High resolved stability indicting liquid chromatography method for the simultaneous quantification of Beclomethasone Dipropionate and Formoterol Fumarate dihydrate in pharmaceutical formulations
Chandana Mannepalli, M Prasada Rao, B Vijaya Lakshmi Thirupathamma, SK Shaheena Aslam, P Surendra Reddy, K Koteswara Rao
A simple, precise isocratic stability indicating RP‐HPLC method was developed for the determination of Beclomethasone and Formoterol in pure and its pharmaceutical formulations. In the developed method, Methanol and Phosphate buffer in the ratio of 85:15 (v/v) as mobile phase and Waters C-18 (250mm x 4.6mm, 5μm) column as stationary phase were used. The flow rate and detection wavelength were 1.0 mL/min and 215 nm respectively. The method was validated as per ICH guidelines for specificity, linearity and range, precision, accuracy, robustness, solution stability, limit of quantification and limit of detection. The stability-indicating capability was established by forced degradation experiments.

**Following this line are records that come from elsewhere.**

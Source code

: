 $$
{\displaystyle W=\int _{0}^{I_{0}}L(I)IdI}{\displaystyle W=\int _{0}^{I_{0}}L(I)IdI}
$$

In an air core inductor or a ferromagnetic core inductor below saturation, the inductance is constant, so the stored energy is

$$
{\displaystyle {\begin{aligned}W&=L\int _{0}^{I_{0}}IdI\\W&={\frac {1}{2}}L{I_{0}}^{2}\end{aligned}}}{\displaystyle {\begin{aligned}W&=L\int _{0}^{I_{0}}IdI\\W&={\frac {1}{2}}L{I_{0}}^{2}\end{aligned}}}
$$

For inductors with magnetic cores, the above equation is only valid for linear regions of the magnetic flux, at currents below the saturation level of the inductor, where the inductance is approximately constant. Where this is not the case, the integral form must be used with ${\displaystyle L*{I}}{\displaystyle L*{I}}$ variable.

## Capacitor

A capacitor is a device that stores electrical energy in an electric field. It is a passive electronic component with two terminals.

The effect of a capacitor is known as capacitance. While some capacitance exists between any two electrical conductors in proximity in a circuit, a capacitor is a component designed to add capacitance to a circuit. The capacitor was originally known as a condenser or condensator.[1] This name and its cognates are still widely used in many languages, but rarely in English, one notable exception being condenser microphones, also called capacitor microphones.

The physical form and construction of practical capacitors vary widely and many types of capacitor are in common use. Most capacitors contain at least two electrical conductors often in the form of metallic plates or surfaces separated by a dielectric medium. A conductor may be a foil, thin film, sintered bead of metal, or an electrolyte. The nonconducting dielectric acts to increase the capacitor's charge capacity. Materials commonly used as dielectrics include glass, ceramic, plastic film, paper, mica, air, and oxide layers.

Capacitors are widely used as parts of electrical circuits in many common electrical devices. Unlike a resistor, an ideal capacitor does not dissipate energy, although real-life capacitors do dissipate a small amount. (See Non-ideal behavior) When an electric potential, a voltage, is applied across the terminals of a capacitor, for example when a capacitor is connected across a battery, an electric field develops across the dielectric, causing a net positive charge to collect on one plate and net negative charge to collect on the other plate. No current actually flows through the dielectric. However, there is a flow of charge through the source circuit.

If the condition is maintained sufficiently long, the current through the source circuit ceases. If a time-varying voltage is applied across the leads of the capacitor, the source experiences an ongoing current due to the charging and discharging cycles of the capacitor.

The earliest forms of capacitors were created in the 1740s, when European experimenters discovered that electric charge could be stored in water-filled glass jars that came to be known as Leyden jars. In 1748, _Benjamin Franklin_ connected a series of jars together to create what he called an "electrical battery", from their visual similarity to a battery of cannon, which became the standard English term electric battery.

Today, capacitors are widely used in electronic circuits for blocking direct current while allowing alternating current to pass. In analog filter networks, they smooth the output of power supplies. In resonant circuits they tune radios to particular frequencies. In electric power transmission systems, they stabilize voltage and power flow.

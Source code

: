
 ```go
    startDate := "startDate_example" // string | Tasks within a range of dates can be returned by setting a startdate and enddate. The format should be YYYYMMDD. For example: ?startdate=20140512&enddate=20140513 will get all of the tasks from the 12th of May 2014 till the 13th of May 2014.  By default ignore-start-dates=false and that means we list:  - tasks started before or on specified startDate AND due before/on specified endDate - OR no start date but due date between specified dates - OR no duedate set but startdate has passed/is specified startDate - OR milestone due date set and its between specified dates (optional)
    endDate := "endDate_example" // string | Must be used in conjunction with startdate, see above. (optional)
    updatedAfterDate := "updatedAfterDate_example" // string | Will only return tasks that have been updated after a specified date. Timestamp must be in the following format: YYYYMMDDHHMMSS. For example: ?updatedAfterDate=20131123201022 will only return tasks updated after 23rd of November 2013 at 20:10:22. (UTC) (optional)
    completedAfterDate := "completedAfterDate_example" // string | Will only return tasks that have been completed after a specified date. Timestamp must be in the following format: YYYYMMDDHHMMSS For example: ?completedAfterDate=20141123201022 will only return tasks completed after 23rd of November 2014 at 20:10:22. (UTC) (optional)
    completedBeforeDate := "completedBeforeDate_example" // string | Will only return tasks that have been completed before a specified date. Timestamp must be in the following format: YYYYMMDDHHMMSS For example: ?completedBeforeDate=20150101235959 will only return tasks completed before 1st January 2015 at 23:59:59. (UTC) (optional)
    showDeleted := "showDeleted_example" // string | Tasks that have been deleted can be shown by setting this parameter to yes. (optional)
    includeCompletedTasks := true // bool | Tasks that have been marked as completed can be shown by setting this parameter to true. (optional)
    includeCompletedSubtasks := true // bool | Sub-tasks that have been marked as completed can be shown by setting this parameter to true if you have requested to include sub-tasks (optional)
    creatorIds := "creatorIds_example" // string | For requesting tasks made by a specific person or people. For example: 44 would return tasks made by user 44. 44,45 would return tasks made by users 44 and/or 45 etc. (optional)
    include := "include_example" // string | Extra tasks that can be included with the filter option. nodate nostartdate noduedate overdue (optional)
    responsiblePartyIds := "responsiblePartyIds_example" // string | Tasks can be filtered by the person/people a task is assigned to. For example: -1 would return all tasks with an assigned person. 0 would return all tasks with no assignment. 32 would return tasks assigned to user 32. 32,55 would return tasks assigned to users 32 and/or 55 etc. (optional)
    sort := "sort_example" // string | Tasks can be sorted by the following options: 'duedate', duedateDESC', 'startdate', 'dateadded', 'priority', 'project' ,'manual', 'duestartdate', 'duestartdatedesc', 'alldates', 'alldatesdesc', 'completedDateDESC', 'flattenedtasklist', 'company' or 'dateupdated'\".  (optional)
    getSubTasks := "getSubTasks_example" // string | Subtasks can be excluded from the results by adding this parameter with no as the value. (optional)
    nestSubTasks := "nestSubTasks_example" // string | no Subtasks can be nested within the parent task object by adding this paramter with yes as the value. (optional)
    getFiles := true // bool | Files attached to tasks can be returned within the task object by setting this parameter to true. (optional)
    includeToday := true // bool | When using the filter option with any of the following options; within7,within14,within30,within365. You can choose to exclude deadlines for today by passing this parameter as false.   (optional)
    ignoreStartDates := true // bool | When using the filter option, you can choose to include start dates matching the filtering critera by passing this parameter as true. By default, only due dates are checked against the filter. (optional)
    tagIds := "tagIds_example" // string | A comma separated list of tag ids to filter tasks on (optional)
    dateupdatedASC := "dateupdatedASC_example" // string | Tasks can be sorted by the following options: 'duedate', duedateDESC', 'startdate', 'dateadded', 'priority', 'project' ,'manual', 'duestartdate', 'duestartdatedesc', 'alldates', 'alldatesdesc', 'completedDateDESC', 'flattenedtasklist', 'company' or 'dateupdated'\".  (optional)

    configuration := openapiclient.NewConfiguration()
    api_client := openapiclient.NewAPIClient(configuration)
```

The results of all the validation parameters were well within their acceptance limits and also the degradation products formed during the different stress conditions in stability studies were separated from both drugs and also from individual degradation products. This validated method was applied for the simultaneous estimation Beclomethasone and Formoterol in commercially available formulation sample.